Eigentlich hatte Petra Schneider mit dem Komponieren begonnen, um zu beten: "Ich hatte schon als Jugendliche Gitarre und Querflöte gespielt und hatte immer Freude an der Musik. Und als Gemeindereferentin war ich stets froh, wenn ich die Musik irgendwo einfließen lassen konnte." Mittlerweile arbeitet sie in der Verwaltung des Hilfswerks " Kirche in Not ", die Musik hat sie trotzdem nicht losgelassen. Ursprünglich habe sie die Stücke nur für sich geschrieben: "Das war meine Art, meinen Glauben zu leben." Erst später habe sie die Lieder auch ins Gemeinschaftsleben eingebracht. Mittlerweile gibt es etwa 70 Lieder, die aus ihrer Feder stammen, schätzt Schneider.
Die Bibel als Inspiration
Markus Wittal ist Pfarrer der Nürnberger Gemeinden St. Bonifaz, St. Wolfgang und Heilig Kreuz. Auch er ist früh mit der Musik Berührung gekommen, hat Klavier, Gitarre, Querflöte und Orgel gelernt. Musik war eines seiner Abiturfächer. Inspiriert von der Bibel hat er während des Studiums angefangen, einzelne Stücke zu schreiben. Im Laufe der Zeit hat er mehrere Messen, Musicals, Oratorien - teils zusammen mit Petra Schneider - für die Gemeinschaft Emmanuel beigesteuert.

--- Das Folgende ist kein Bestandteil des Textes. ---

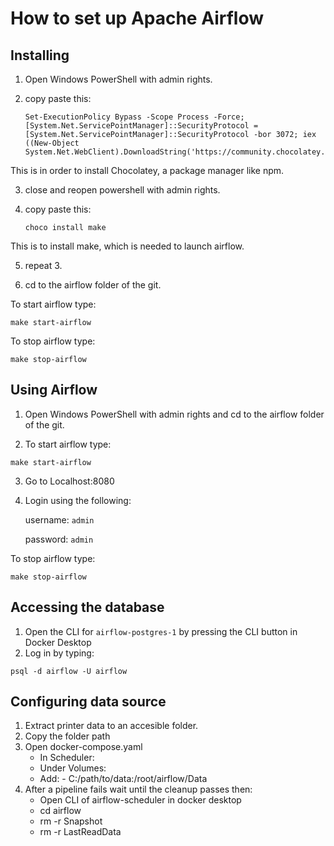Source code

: # How to set up Apache Airflow

## Installing
1. Open Windows PowerShell with admin rights.

2. copy paste this:

	```
	Set-ExecutionPolicy Bypass -Scope Process -Force; [System.Net.ServicePointManager]::SecurityProtocol = [System.Net.ServicePointManager]::SecurityProtocol -bor 3072; iex ((New-Object System.Net.WebClient).DownloadString('https://community.chocolatey.org/install.ps1'))
	```

This is in order to install Chocolatey, a package manager like npm.

3. close and reopen powershell with admin rights.

4. copy paste this:

    ```
	choco install make
    ```
This is to install make, which is needed to launch airflow.

5. repeat 3.

6. cd to the airflow folder of the git.

To start airflow type:
```
make start-airflow
```
To stop airflow type:
```
make stop-airflow
```	
## Using Airflow

1. Open Windows PowerShell with admin rights and cd to the airflow folder of the git.

2. To start airflow type:
```
make start-airflow
```	
3. Go to Localhost:8080

4. Login using the following:

    username: ```admin```
    
    password: ```admin```
    
To stop airflow type:
```
make stop-airflow
```	
## Accessing the database
1. Open the CLI for ```airflow-postgres-1``` by pressing the CLI button in Docker Desktop
2. Log in by typing:
```
psql -d airflow -U airflow
```
## Configuring data source
1. Extract printer data to an accesible folder.
2. Copy the folder path
3. Open docker-compose.yaml
    - In Scheduler:
    - Under Volumes:
    - Add: - C:/path/to/data:/root/airflow/Data
4. After a pipeline fails wait until the cleanup passes then:
    - Open CLI of airflow-scheduler in docker desktop
    - cd airflow
    - rm -r Snapshot
    - rm -r LastReadData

Die Gemeinschaft Emmanuel ist eine der neuen geistlichen Bewegungen, die nach dem Zweiten Vatikanischen Konzil entstanden. Pierre Goursat hat sie 1972 in Frankreich ins Leben gerufen – damals als Gebetskreis. Schnell fand die Gemeinschaft auch in Deutschland ihre Anhänger. Die Mitglieder nutzen ihre Musik nicht nur für die Liturgie, auch bei der Mission spiele sie eine wichtige Rolle: "Die Musik erreicht das Herz, aber sie ist auch Ausdruck des Herzens im Gebet; und Musik trägt die frohe Botschaft in die Welt", erklärt Wittal. Jedes Jahr kommen neue Lieder dazu: Die gesammelten Werke der Gemeinschaft Emmanuel umfassen in Frankreich etwa 21 Bände; Deutschland hat zwei Liederbücher herausgegeben : Eines mit Lobpreisungen und anderen thematischen Stücken und eines mit liturgischen Liedern.
Im Grunde könne jeder ein Kirchenlied schreiben, meint Wittal, es bedürfe lediglich ein wenig liturgisches Grundwissen, "aber bei weitem kein Theologie-Studium." Ein paar Kriterien gilt es jedoch zu erfüllen: Ein geistliches Lied muss passen – zum Beispiel im Gottesdienst: "Ein Eingangslied muss zum Beispiel den Fokus auf Gott lenken, aber auch die Gemeinde selbst in den Blick zu nehmen", so Wittal. Bei anderen Stücken müsse man sich strenger an die Worte des Messbuchs halten. Oft dienen die Lieder auch dazu, die Liturgie zu erklären und zu erläutern.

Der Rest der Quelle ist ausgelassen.